━━━ STUDY MATERIAL

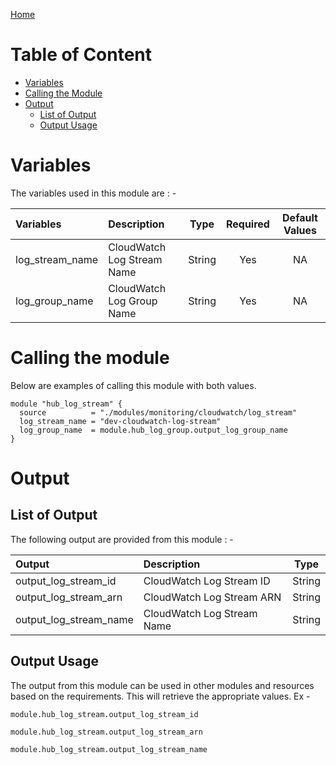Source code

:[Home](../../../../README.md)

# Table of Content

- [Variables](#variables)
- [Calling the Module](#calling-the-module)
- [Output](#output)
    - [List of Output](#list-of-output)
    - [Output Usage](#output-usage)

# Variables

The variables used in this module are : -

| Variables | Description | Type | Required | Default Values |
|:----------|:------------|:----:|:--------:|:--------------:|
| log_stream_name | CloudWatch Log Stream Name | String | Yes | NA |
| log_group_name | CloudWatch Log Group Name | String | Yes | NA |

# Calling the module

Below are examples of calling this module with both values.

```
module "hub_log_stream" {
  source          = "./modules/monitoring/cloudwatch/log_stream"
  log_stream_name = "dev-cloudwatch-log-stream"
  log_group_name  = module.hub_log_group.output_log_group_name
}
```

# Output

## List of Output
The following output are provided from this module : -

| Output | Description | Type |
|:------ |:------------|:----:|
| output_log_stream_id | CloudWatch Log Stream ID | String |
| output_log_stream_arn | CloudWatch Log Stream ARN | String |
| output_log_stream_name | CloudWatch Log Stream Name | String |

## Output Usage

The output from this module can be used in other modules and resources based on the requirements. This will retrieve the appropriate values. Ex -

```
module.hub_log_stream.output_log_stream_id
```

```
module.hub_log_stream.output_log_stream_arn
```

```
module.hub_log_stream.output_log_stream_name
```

━━━━━━
━━━ STUDY MATERIAL

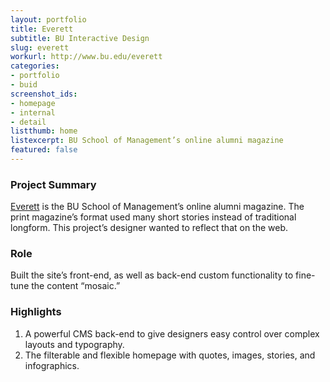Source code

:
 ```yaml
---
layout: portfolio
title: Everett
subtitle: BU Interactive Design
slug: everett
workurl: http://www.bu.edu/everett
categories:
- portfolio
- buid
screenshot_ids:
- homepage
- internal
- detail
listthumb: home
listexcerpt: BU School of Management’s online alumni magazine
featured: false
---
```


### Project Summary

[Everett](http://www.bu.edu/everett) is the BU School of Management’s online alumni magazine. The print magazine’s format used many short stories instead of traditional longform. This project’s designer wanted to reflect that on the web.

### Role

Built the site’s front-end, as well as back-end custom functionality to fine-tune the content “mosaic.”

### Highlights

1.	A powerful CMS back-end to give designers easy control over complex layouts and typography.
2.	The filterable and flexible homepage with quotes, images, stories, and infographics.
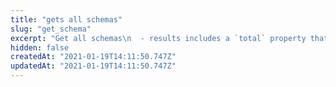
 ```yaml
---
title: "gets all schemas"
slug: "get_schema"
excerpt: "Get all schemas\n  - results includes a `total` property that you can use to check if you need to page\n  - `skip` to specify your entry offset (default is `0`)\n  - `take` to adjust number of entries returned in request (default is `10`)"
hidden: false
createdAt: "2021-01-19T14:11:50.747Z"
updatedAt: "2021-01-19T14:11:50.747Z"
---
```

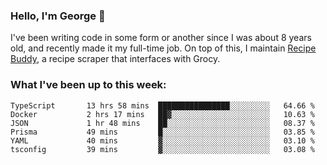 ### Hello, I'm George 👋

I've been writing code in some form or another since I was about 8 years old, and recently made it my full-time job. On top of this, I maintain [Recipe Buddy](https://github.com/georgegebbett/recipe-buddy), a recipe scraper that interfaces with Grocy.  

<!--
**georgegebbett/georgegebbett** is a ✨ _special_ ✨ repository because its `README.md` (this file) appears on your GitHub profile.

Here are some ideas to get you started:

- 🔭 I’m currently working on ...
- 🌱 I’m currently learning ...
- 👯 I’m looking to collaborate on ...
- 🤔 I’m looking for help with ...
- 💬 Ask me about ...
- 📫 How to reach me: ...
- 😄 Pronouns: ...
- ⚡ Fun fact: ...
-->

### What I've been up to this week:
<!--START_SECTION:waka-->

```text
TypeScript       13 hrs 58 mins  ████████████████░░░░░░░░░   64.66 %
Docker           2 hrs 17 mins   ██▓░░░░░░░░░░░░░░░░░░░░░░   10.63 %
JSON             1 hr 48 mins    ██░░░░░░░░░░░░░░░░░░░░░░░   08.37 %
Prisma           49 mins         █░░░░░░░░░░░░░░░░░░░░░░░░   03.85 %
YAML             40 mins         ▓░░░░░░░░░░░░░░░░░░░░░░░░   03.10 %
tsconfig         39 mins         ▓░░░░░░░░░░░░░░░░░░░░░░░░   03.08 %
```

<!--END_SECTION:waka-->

━━━━━━

• _EXERCISE_
Select every line above that contains the word "waka", and copy it.

• _YOUR SOLUTION_
<!--START_SECTION:waka-->
<!--END_SECTION:waka-->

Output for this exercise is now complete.